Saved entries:
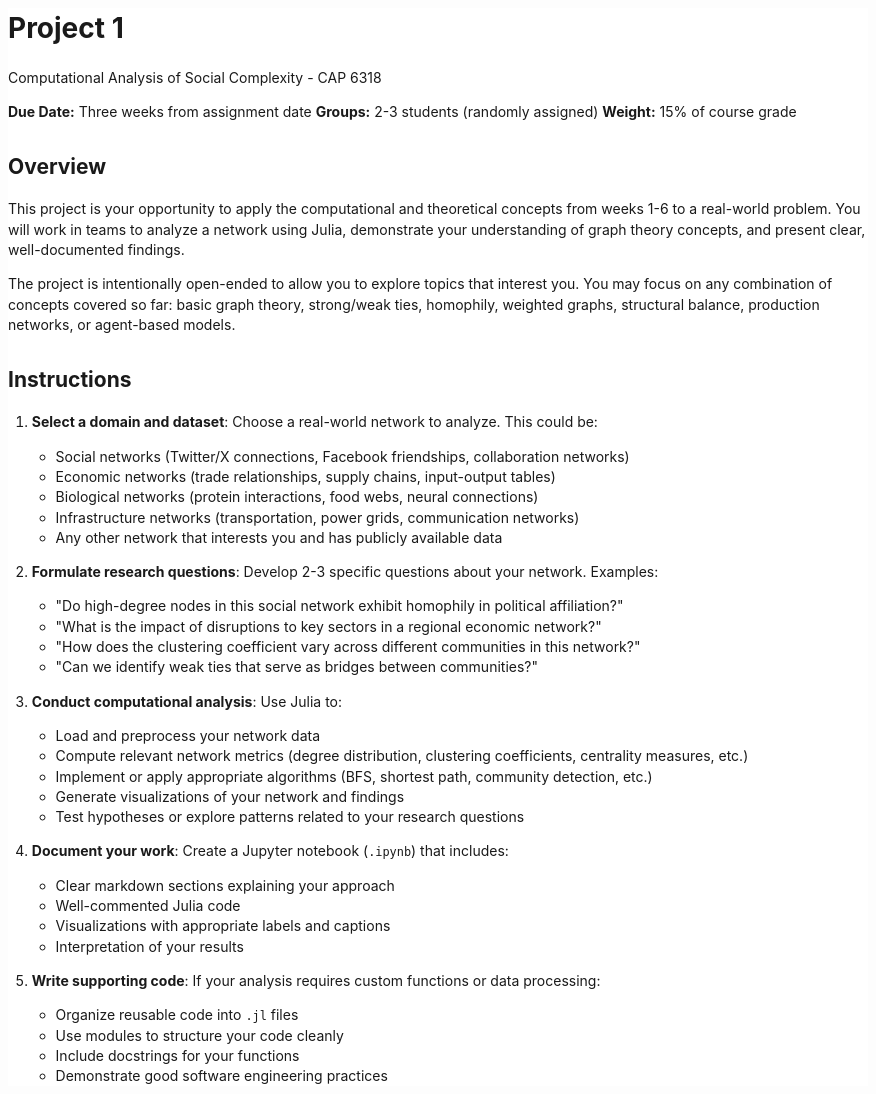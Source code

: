 # Project 1

Computational Analysis of Social Complexity - CAP 6318

**Due Date:** Three weeks from assignment date
**Groups:** 2-3 students (randomly assigned)
**Weight:** 15% of course grade

## Overview

This project is your opportunity to apply the computational and theoretical concepts from weeks 1-6 to a real-world problem. You will work in teams to analyze a network using Julia, demonstrate your understanding of graph theory concepts, and present clear, well-documented findings.

The project is intentionally open-ended to allow you to explore topics that interest you. You may focus on any combination of concepts covered so far: basic graph theory, strong/weak ties, homophily, weighted graphs, structural balance, production networks, or agent-based models.

## Instructions

1. **Select a domain and dataset**: Choose a real-world network to analyze. This could be:
   - Social networks (Twitter/X connections, Facebook friendships, collaboration networks)
   - Economic networks (trade relationships, supply chains, input-output tables)
   - Biological networks (protein interactions, food webs, neural connections)
   - Infrastructure networks (transportation, power grids, communication networks)
   - Any other network that interests you and has publicly available data

2. **Formulate research questions**: Develop 2-3 specific questions about your network. Examples:
   - "Do high-degree nodes in this social network exhibit homophily in political affiliation?"
   - "What is the impact of disruptions to key sectors in a regional economic network?"
   - "How does the clustering coefficient vary across different communities in this network?"
   - "Can we identify weak ties that serve as bridges between communities?"

3. **Conduct computational analysis**: Use Julia to:
   - Load and preprocess your network data
   - Compute relevant network metrics (degree distribution, clustering coefficients, centrality measures, etc.)
   - Implement or apply appropriate algorithms (BFS, shortest path, community detection, etc.)
   - Generate visualizations of your network and findings
   - Test hypotheses or explore patterns related to your research questions

4. **Document your work**: Create a Jupyter notebook (`.ipynb`) that includes:
   - Clear markdown sections explaining your approach
   - Well-commented Julia code
   - Visualizations with appropriate labels and captions
   - Interpretation of your results

5. **Write supporting code**: If your analysis requires custom functions or data processing:
   - Organize reusable code into `.jl` files
   - Use modules to structure your code cleanly
   - Include docstrings for your functions
   - Demonstrate good software engineering practices
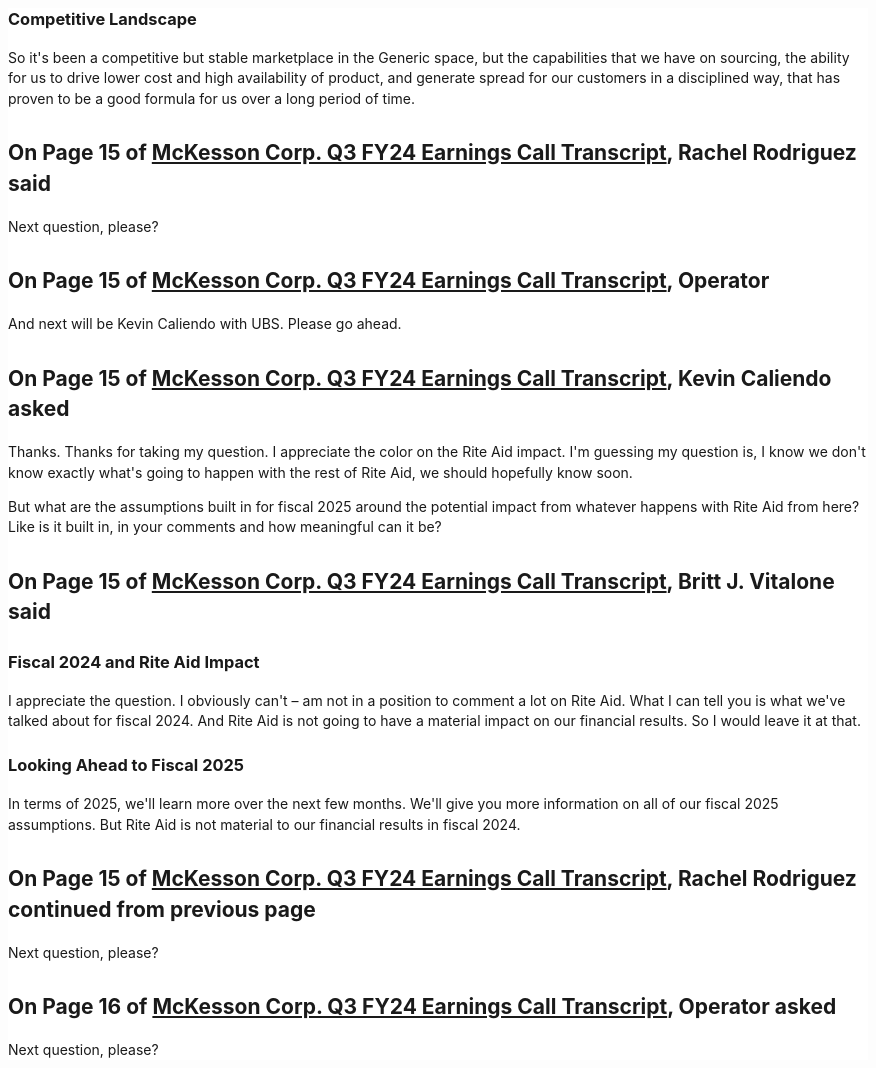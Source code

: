 ### Competitive Landscape
So it's been a competitive but stable marketplace in the Generic space, but the capabilities that we have on sourcing, the ability for us to drive lower cost and high availability of product, and generate spread for our customers in a disciplined way, that has proven to be a good formula for us over a long period of time.

## On Page 15 of [McKesson Corp. Q3 FY24 Earnings Call Transcript](https://s24.q4cdn.com/128197368/files/doc_financials/2024/q3/MCK-Q3-FY24-Earnings-Transcript.pdf), Rachel Rodriguez said
Next question, please?

## On Page 15 of [McKesson Corp. Q3 FY24 Earnings Call Transcript](https://s24.q4cdn.com/128197368/files/doc_financials/2024/q3/MCK-Q3-FY24-Earnings-Transcript.pdf), Operator
And next will be Kevin Caliendo with UBS. Please go ahead.

## On Page 15 of [McKesson Corp. Q3 FY24 Earnings Call Transcript](https://s24.q4cdn.com/128197368/files/doc_financials/2024/q3/MCK-Q3-FY24-Earnings-Transcript.pdf), Kevin Caliendo asked
Thanks. Thanks for taking my question. I appreciate the color on the Rite Aid impact. I'm guessing my question is, I know we don't know exactly what's going to happen with the rest of Rite Aid, we should hopefully know soon.

But what are the assumptions built in for fiscal 2025 around the potential impact from whatever happens with Rite Aid from here? Like is it built in, in your comments and how meaningful can it be?

## On Page 15 of [McKesson Corp. Q3 FY24 Earnings Call Transcript](https://s24.q4cdn.com/128197368/files/doc_financials/2024/q3/MCK-Q3-FY24-Earnings-Transcript.pdf), Britt J. Vitalone said

### Fiscal 2024 and Rite Aid Impact
I appreciate the question. I obviously can't – am not in a position to comment a lot on Rite Aid. What I can tell you is what we've talked about for fiscal 2024. And Rite Aid is not going to have a material impact on our financial results. So I would leave it at that.

### Looking Ahead to Fiscal 2025
In terms of 2025, we'll learn more over the next few months. We'll give you more information on all of our fiscal 2025 assumptions. But Rite Aid is not material to our financial results in fiscal 2024.

## On Page 15 of [McKesson Corp. Q3 FY24 Earnings Call Transcript](https://s24.q4cdn.com/128197368/files/doc_financials/2024/q3/MCK-Q3-FY24-Earnings-Transcript.pdf), Rachel Rodriguez continued from previous page
Next question, please?
## On Page 16 of [McKesson Corp. Q3 FY24 Earnings Call Transcript](https://s24.q4cdn.com/128197368/files/doc_financials/2024/q3/MCK-Q3-FY24-Earnings-Transcript.pdf), Operator asked
Next question, please?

## WHAT YOU ARE ASKED TO DO
An exact copy of the records above is required, leaving out the pictures.

## SOLUTION TO THIS EXERCISE
Source code

: # Project 1

Computational Analysis of Social Complexity - CAP 6318

**Due Date:** Three weeks from assignment date
**Groups:** 2-3 students (randomly assigned)
**Weight:** 15% of course grade

## Overview

This project is your opportunity to apply the computational and theoretical concepts from weeks 1-6 to a real-world problem. You will work in teams to analyze a network using Julia, demonstrate your understanding of graph theory concepts, and present clear, well-documented findings.

The project is intentionally open-ended to allow you to explore topics that interest you. You may focus on any combination of concepts covered so far: basic graph theory, strong/weak ties, homophily, weighted graphs, structural balance, production networks, or agent-based models.

## Instructions

1. **Select a domain and dataset**: Choose a real-world network to analyze. This could be:
   - Social networks (Twitter/X connections, Facebook friendships, collaboration networks)
   - Economic networks (trade relationships, supply chains, input-output tables)
   - Biological networks (protein interactions, food webs, neural connections)
   - Infrastructure networks (transportation, power grids, communication networks)
   - Any other network that interests you and has publicly available data

2. **Formulate research questions**: Develop 2-3 specific questions about your network. Examples:
   - "Do high-degree nodes in this social network exhibit homophily in political affiliation?"
   - "What is the impact of disruptions to key sectors in a regional economic network?"
   - "How does the clustering coefficient vary across different communities in this network?"
   - "Can we identify weak ties that serve as bridges between communities?"

3. **Conduct computational analysis**: Use Julia to:
   - Load and preprocess your network data
   - Compute relevant network metrics (degree distribution, clustering coefficients, centrality measures, etc.)
   - Implement or apply appropriate algorithms (BFS, shortest path, community detection, etc.)
   - Generate visualizations of your network and findings
   - Test hypotheses or explore patterns related to your research questions

4. **Document your work**: Create a Jupyter notebook (`.ipynb`) that includes:
   - Clear markdown sections explaining your approach
   - Well-commented Julia code
   - Visualizations with appropriate labels and captions
   - Interpretation of your results

5. **Write supporting code**: If your analysis requires custom functions or data processing:
   - Organize reusable code into `.jl` files
   - Use modules to structure your code cleanly
   - Include docstrings for your functions
   - Demonstrate good software engineering practices
Source code

: ### Competitive Landscape
So it's been a competitive but stable marketplace in the Generic space, but the capabilities that we have on sourcing, the ability for us to drive lower cost and high availability of product, and generate spread for our customers in a disciplined way, that has proven to be a good formula for us over a long period of time.

## On Page 15 of [McKesson Corp. Q3 FY24 Earnings Call Transcript](https://s24.q4cdn.com/128197368/files/doc_financials/2024/q3/MCK-Q3-FY24-Earnings-Transcript.pdf), Rachel Rodriguez said
Next question, please?

## On Page 15 of [McKesson Corp. Q3 FY24 Earnings Call Transcript](https://s24.q4cdn.com/128197368/files/doc_financials/2024/q3/MCK-Q3-FY24-Earnings-Transcript.pdf), Operator
And next will be Kevin Caliendo with UBS. Please go ahead.

## On Page 15 of [McKesson Corp. Q3 FY24 Earnings Call Transcript](https://s24.q4cdn.com/128197368/files/doc_financials/2024/q3/MCK-Q3-FY24-Earnings-Transcript.pdf), Kevin Caliendo asked
Thanks. Thanks for taking my question. I appreciate the color on the Rite Aid impact. I'm guessing my question is, I know we don't know exactly what's going to happen with the rest of Rite Aid, we should hopefully know soon.

But what are the assumptions built in for fiscal 2025 around the potential impact from whatever happens with Rite Aid from here? Like is it built in, in your comments and how meaningful can it be?

## On Page 15 of [McKesson Corp. Q3 FY24 Earnings Call Transcript](https://s24.q4cdn.com/128197368/files/doc_financials/2024/q3/MCK-Q3-FY24-Earnings-Transcript.pdf), Britt J. Vitalone said

### Fiscal 2024 and Rite Aid Impact
I appreciate the question. I obviously can't – am not in a position to comment a lot on Rite Aid. What I can tell you is what we've talked about for fiscal 2024. And Rite Aid is not going to have a material impact on our financial results. So I would leave it at that.

### Looking Ahead to Fiscal 2025
In terms of 2025, we'll learn more over the next few months. We'll give you more information on all of our fiscal 2025 assumptions. But Rite Aid is not material to our financial results in fiscal 2024.

## On Page 15 of [McKesson Corp. Q3 FY24 Earnings Call Transcript](https://s24.q4cdn.com/128197368/files/doc_financials/2024/q3/MCK-Q3-FY24-Earnings-Transcript.pdf), Rachel Rodriguez continued from previous page
Next question, please?
## On Page 16 of [McKesson Corp. Q3 FY24 Earnings Call Transcript](https://s24.q4cdn.com/128197368/files/doc_financials/2024/q3/MCK-Q3-FY24-Earnings-Transcript.pdf), Operator asked
Next question, please?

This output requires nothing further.